Report the lines of the material that carry the string "real".
========================================================================
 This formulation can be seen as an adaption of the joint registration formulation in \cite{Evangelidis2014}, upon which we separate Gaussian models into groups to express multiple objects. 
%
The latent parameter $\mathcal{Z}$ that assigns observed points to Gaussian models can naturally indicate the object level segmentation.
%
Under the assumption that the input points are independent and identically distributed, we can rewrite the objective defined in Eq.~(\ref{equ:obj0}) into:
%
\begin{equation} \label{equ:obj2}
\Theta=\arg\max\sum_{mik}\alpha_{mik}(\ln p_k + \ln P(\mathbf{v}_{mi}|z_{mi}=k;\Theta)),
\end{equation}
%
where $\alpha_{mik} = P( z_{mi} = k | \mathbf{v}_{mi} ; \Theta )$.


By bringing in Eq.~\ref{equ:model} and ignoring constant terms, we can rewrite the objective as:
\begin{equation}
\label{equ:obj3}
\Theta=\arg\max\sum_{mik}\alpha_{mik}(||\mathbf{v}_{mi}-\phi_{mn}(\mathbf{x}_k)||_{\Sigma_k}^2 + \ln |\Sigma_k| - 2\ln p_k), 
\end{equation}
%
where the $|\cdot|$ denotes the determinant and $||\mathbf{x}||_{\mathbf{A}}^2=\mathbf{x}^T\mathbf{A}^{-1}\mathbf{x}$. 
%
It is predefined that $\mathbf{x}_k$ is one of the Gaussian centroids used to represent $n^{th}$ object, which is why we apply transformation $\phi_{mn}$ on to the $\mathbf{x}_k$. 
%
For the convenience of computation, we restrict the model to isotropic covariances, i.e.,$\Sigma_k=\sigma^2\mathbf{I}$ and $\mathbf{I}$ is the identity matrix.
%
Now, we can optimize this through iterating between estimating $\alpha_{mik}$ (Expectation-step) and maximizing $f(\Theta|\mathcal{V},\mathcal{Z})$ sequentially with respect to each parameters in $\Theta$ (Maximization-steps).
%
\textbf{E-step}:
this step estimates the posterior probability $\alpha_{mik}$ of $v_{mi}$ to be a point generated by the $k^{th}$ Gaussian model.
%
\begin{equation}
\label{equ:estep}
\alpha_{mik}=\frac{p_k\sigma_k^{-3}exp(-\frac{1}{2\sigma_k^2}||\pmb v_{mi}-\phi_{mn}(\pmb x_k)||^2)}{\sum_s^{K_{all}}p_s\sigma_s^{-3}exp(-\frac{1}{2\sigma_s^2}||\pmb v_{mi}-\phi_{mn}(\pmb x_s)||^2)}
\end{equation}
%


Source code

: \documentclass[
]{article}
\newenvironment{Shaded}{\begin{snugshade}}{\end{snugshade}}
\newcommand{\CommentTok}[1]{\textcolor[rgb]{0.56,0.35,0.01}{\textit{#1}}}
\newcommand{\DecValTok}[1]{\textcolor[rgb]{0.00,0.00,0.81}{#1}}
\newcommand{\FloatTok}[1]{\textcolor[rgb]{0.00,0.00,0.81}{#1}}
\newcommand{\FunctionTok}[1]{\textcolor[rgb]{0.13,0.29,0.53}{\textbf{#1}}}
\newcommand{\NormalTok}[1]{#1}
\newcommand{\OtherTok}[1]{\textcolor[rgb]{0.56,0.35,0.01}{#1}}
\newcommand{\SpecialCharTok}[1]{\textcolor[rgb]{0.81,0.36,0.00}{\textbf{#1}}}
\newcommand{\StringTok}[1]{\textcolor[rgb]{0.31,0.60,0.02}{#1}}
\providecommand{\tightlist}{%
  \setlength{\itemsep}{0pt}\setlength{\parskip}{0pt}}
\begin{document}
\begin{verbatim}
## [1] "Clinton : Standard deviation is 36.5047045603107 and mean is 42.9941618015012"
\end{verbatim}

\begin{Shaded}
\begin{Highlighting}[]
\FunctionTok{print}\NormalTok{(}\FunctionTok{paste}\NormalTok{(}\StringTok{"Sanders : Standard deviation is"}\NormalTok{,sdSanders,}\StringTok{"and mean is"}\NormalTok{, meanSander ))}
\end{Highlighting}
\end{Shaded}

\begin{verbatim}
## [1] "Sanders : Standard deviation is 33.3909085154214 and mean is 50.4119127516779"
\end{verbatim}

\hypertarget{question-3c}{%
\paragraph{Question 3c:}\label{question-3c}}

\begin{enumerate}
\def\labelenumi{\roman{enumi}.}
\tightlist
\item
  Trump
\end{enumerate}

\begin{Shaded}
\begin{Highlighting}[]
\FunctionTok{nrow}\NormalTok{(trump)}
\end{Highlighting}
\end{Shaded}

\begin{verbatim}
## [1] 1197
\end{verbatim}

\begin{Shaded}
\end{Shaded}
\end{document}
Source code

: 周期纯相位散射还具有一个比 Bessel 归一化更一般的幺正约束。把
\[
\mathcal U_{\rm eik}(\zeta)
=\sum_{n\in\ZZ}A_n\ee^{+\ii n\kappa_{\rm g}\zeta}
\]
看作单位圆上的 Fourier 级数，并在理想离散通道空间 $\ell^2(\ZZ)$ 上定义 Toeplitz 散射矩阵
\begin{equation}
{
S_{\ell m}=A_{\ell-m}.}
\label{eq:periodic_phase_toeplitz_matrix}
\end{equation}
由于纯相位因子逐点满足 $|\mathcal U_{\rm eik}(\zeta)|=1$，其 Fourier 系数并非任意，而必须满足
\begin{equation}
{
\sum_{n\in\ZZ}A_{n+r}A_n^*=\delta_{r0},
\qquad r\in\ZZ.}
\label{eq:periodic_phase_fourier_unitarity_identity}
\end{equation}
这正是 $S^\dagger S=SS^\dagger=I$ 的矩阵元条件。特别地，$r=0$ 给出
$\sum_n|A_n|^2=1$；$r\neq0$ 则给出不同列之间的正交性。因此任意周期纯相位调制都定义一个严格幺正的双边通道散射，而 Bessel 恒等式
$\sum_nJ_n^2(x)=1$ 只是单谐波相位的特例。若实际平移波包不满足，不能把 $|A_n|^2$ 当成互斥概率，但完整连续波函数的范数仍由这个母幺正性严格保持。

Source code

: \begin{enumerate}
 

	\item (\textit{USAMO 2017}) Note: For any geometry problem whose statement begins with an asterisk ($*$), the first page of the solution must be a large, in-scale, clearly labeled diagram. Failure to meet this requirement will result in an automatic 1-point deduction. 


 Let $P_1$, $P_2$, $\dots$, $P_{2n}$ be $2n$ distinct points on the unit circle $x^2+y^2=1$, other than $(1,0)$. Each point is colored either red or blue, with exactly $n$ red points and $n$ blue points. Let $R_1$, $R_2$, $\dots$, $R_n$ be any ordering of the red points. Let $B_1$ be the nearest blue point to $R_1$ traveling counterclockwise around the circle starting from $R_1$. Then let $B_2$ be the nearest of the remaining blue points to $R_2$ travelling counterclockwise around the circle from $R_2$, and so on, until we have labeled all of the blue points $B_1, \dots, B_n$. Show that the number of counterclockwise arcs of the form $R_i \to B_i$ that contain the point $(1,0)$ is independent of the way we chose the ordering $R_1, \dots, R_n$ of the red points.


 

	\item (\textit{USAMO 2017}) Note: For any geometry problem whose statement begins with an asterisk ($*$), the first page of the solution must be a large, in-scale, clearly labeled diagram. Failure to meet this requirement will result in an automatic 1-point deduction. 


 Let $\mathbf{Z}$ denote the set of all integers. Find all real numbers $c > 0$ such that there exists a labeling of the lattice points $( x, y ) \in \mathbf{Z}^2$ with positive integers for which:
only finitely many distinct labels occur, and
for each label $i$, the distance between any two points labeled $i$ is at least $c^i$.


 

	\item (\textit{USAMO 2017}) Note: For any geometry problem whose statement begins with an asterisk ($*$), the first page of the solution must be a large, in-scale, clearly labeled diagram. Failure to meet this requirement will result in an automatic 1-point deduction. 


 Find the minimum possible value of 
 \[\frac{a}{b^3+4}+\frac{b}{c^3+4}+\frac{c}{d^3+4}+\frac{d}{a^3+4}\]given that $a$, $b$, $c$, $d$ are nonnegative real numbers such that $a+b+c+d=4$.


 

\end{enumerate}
========================================================================
== Answer space ==
 Let $\mathbf{Z}$ denote the set of all integers. Find all real numbers $c > 0$ such that there exists a labeling of the lattice points $( x, y ) \in \mathbf{Z}^2$ with positive integers for which:
 \[\frac{a}{b^3+4}+\frac{b}{c^3+4}+\frac{c}{d^3+4}+\frac{d}{a^3+4}\]given that $a$, $b$, $c$, $d$ are nonnegative real numbers such that $a+b+c+d=4$.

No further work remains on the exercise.